About her new body of work, Rachel Owens elaborates: "During my recent sabbatical from SUNY Purchase, I have been working with the New York State Museum in Albany and their important but under-documented collection of specimen from the world’s oldest known fossilized forest to build a database of 3D scanned specimen from the Gilboa Forest and adjacent objects. My resulting artworks are sculptures that merge casts of the stumps, which I have 3D printed from the scanned files, with body casts from my own self as well as studio assistants. As feet, ears, fingers and breasts emerge from the rocky surface, the viewer considers the connection between ourselves and the plant species on the planet. Across time and space, the connections have us consider both our insignificance as well as great impact on this world."

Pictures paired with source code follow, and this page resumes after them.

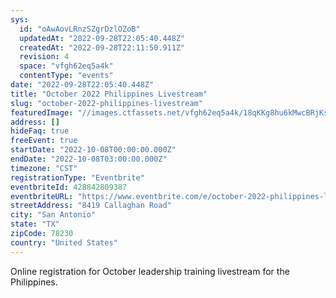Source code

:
 ```yaml
---
sys:
  id: "oAwAovLRnzSZgrDzlOZoB"
  updatedAt: "2022-09-28T22:05:40.448Z"
  createdAt: "2022-09-28T22:11:50.911Z"
  revision: 4
  space: "vfgh62eq5a4k"
  contentType: "events"
date: "2022-09-28T22:05:40.448Z"
title: "October 2022 Philippines Livestream"
slug: "october-2022-philippines-livestream"
featuredImage: "//images.ctfassets.net/vfgh62eq5a4k/18qKKg8hu6kMwcBRjKsBtN/a97a756dfbd660df2ec640a6a775f943/jakob-owens-uWbRcJSJLV8-unsplash__1_.jpg"
address: []
hideFaq: true
freeEvent: true
startDate: "2022-10-08T00:00:00.000Z"
endDate: "2022-10-08T03:00:00.000Z"
timezone: "CST"
registrationType: "Eventbrite"
eventbriteId: 428842809387
eventbriteURL: "https://www.eventbrite.com/e/october-2022-philippines-livestream-tickets-428842809387"
streetAddress: "8419 Callaghan Road"
city: "San Antonio"
state: "TX"
zipCode: 78230
country: "United States"
---
```


Online registration for October leadership training livestream for the Philippines.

Engaged in broad fields of practice from public art and traditional gallery work to activist based Community Theater, Owens tackles issues of hierarchical social conditions, environmental destruction, consumption and the points where these things intersect. Her work has been commissioned for public projects both in the US and internationally including The X Krasnoyarsk Biennial, RU; Austrian Cultural Forum, NY; The Frist Museum, TN; Socrates Sculpture Park, LIC; and the New Museum Window, NY among others. Her solo museum project, The Hypogean Tip commissioned for The Housatonic Museum of Art in Bridgeport CT subsequently traveled to The Sugarhill Museum in NYC.